§ Problem to solve:
All of the records below need to be copied exactly.

(Data extracted from a collection)
-*-

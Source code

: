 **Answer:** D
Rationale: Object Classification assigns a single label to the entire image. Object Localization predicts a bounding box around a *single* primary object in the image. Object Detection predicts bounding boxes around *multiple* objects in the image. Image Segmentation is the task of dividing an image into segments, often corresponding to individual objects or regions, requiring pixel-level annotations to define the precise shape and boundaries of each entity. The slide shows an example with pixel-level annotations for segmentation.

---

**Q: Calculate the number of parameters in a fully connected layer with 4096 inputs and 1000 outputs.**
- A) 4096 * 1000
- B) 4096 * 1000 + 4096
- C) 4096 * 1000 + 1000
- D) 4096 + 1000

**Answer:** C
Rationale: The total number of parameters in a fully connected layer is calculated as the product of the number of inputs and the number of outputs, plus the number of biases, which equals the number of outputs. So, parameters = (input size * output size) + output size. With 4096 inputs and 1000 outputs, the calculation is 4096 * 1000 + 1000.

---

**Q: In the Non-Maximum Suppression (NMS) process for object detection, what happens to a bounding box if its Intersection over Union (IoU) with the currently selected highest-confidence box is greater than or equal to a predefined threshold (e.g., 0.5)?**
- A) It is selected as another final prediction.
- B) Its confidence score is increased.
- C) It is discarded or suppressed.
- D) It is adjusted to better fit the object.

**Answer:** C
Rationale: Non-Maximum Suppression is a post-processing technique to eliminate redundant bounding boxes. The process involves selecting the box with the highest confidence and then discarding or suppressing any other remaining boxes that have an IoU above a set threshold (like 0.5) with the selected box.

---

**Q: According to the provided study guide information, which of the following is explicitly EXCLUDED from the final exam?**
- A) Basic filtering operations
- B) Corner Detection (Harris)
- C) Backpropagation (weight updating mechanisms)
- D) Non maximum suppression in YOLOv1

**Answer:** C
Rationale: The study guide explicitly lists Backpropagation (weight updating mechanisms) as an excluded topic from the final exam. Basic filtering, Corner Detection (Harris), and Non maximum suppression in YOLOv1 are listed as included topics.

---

-*-

§ Answer area:
Source code

: **Answer:** D
Rationale: Object Classification assigns a single label to the entire image. Object Localization predicts a bounding box around a *single* primary object in the image. Object Detection predicts bounding boxes around *multiple* objects in the image. Image Segmentation is the task of dividing an image into segments, often corresponding to individual objects or regions, requiring pixel-level annotations to define the precise shape and boundaries of each entity. The slide shows an example with pixel-level annotations for segmentation.

---

**Q: Calculate the number of parameters in a fully connected layer with 4096 inputs and 1000 outputs.**
- A) 4096 * 1000
- B) 4096 * 1000 + 4096
- C) 4096 * 1000 + 1000
- D) 4096 + 1000

**Answer:** C
Rationale: The total number of parameters in a fully connected layer is calculated as the product of the number of inputs and the number of outputs, plus the number of biases, which equals the number of outputs. So, parameters = (input size * output size) + output size. With 4096 inputs and 1000 outputs, the calculation is 4096 * 1000 + 1000.

---

**Q: In the Non-Maximum Suppression (NMS) process for object detection, what happens to a bounding box if its Intersection over Union (IoU) with the currently selected highest-confidence box is greater than or equal to a predefined threshold (e.g., 0.5)?**
- A) It is selected as another final prediction.
- B) Its confidence score is increased.
- C) It is discarded or suppressed.
- D) It is adjusted to better fit the object.

**Answer:** C
Rationale: Non-Maximum Suppression is a post-processing technique to eliminate redundant bounding boxes. The process involves selecting the box with the highest confidence and then discarding or suppressing any other remaining boxes that have an IoU above a set threshold (like 0.5) with the selected box.

---

**Q: According to the provided study guide information, which of the following is explicitly EXCLUDED from the final exam?**
- A) Basic filtering operations
- B) Corner Detection (Harris)
- C) Backpropagation (weight updating mechanisms)
- D) Non maximum suppression in YOLOv1

**Answer:** C
Rationale: The study guide explicitly lists Backpropagation (weight updating mechanisms) as an excluded topic from the final exam. Basic filtering, Corner Detection (Harris), and Non maximum suppression in YOLOv1 are listed as included topics.

---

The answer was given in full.